(Records contained in a dataset)
"""

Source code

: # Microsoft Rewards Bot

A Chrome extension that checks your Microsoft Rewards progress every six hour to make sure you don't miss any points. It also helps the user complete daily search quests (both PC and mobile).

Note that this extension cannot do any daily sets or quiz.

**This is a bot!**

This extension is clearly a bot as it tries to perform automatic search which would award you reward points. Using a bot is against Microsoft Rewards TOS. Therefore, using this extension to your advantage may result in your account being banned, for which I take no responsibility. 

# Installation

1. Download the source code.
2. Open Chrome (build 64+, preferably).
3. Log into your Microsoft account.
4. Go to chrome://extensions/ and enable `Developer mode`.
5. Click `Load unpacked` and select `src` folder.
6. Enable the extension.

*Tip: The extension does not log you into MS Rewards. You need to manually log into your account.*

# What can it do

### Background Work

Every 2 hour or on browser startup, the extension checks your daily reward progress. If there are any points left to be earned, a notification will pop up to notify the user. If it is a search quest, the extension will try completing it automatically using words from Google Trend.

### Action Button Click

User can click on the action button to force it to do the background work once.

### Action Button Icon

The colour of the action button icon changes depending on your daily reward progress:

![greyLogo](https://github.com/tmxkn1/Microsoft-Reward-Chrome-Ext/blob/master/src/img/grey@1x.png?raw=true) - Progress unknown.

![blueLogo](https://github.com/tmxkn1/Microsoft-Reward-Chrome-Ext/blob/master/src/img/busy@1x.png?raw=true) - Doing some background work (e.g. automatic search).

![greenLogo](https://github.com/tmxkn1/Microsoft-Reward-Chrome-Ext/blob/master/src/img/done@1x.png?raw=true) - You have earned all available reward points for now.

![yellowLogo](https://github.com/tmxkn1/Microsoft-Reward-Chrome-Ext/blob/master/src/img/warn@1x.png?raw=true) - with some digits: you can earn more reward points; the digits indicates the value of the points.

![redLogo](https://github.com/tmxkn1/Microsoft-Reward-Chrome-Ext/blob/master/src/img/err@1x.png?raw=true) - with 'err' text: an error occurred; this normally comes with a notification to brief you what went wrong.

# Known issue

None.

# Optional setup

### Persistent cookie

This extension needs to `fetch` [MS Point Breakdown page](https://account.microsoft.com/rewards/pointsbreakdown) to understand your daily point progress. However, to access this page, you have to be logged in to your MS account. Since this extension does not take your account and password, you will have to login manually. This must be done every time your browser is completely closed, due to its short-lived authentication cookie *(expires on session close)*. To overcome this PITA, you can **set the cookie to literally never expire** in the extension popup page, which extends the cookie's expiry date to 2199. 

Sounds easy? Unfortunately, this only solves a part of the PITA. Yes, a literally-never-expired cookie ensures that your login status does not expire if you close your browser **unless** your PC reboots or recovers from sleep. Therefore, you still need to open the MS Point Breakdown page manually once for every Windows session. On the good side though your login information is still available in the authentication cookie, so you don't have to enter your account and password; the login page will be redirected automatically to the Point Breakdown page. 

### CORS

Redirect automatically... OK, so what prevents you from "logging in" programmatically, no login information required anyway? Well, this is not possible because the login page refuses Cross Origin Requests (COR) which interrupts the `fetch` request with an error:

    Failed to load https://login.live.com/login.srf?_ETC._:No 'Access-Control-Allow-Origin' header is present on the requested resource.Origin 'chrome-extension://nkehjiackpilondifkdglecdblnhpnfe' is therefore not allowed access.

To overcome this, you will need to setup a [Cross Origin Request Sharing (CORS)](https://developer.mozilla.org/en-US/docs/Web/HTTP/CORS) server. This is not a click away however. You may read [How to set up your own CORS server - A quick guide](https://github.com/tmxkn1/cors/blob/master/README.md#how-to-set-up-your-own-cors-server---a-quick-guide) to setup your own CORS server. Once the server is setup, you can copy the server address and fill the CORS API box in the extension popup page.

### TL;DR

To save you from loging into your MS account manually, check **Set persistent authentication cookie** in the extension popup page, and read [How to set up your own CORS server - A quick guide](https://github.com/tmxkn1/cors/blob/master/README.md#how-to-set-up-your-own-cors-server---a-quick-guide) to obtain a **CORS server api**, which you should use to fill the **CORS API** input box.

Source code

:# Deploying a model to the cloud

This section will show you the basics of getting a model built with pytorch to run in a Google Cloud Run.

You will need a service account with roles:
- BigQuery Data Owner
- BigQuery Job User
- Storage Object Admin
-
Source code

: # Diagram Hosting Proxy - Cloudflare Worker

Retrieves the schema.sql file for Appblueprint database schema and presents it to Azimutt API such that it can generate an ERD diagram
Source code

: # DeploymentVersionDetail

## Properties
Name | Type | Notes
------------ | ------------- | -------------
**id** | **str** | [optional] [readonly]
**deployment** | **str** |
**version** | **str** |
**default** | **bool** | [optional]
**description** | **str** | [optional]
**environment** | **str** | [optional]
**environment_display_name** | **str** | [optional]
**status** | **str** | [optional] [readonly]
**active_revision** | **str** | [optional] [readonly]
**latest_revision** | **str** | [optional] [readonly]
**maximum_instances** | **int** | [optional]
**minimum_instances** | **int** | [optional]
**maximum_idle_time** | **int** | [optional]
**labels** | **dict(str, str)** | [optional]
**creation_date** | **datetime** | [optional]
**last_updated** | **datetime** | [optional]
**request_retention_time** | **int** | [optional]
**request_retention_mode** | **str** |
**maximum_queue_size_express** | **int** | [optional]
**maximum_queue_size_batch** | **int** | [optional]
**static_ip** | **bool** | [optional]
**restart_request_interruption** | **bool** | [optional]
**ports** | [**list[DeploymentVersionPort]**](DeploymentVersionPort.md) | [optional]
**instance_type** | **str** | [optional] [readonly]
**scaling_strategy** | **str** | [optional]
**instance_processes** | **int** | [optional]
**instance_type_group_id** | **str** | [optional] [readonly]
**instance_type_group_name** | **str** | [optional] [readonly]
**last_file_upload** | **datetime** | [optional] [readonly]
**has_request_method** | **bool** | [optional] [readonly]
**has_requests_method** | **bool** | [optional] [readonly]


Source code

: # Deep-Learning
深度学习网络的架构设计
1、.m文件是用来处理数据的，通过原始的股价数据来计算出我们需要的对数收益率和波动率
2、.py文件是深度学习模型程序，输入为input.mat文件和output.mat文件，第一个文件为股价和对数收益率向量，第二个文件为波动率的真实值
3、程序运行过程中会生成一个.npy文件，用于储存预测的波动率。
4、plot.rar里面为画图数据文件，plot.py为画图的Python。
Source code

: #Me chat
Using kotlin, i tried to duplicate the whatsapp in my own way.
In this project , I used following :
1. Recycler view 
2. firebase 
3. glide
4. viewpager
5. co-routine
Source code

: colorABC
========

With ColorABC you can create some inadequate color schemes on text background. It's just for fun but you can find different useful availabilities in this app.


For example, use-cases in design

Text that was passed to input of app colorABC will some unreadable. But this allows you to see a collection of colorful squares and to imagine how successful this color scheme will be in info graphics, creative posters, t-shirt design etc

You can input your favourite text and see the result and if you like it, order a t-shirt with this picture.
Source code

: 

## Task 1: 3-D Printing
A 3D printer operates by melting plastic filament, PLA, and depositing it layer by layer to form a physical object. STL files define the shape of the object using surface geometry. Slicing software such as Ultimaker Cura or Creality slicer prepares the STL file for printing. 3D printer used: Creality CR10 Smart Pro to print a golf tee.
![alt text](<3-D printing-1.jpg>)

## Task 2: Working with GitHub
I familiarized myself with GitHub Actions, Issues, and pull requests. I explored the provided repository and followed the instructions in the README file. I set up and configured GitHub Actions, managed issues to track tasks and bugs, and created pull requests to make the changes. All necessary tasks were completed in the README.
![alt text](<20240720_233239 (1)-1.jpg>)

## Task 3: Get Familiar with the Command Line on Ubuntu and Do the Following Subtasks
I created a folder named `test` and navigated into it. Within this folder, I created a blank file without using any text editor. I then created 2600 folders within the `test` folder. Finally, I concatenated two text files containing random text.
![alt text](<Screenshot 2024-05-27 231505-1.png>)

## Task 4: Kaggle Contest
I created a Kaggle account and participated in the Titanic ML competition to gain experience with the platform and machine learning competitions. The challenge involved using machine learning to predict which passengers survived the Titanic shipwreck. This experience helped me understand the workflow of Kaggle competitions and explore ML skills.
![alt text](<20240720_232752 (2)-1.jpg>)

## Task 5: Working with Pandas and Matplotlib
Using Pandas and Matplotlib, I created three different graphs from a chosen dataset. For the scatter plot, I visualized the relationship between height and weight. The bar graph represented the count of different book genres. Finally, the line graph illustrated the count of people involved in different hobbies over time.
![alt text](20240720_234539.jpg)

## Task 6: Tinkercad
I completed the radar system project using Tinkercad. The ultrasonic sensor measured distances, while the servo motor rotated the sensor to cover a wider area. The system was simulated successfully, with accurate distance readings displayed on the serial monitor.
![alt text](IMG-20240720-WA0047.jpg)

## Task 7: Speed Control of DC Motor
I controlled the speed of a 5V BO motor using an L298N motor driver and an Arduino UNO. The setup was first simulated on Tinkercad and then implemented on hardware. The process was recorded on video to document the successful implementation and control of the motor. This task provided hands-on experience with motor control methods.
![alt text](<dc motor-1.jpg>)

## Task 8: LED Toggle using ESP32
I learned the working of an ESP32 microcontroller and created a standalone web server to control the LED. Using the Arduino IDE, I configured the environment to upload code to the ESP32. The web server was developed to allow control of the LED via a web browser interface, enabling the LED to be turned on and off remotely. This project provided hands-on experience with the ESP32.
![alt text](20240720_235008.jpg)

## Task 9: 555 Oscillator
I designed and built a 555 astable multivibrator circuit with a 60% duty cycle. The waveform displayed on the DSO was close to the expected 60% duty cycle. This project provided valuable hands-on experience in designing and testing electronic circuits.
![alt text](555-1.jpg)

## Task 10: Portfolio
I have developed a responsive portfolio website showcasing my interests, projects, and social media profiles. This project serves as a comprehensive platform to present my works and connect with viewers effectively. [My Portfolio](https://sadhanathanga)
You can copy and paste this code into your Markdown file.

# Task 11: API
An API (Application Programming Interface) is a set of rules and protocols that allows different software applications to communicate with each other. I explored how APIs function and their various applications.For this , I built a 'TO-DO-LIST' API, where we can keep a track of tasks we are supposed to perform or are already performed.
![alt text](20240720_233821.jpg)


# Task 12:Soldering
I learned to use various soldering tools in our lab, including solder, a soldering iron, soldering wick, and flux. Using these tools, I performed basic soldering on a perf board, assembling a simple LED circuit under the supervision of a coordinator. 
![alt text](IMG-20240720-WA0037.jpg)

"""

WHAT IS EXPECTED:
Please return the lines above exactly, from the first one down to the line with "Every 2 hour", and stop after that line.

SOLUTION:
Source code

: # Microsoft Rewards Bot

A Chrome extension that checks your Microsoft Rewards progress every six hour to make sure you don't miss any points. It also helps the user complete daily search quests (both PC and mobile).

Note that this extension cannot do any daily sets or quiz.

**This is a bot!**

This extension is clearly a bot as it tries to perform automatic search which would award you reward points. Using a bot is against Microsoft Rewards TOS. Therefore, using this extension to your advantage may result in your account being banned, for which I take no responsibility. 

# Installation

1. Download the source code.
2. Open Chrome (build 64+, preferably).
3. Log into your Microsoft account.
4. Go to chrome://extensions/ and enable `Developer mode`.
5. Click `Load unpacked` and select `src` folder.
6. Enable the extension.

*Tip: The extension does not log you into MS Rewards. You need to manually log into your account.*

# What can it do

### Background Work

Every 2 hour or on browser startup, the extension checks your daily reward progress. If there are any points left to be earned, a notification will pop up to notify the user. If it is a search quest, the extension will try completing it automatically using words from Google Trend.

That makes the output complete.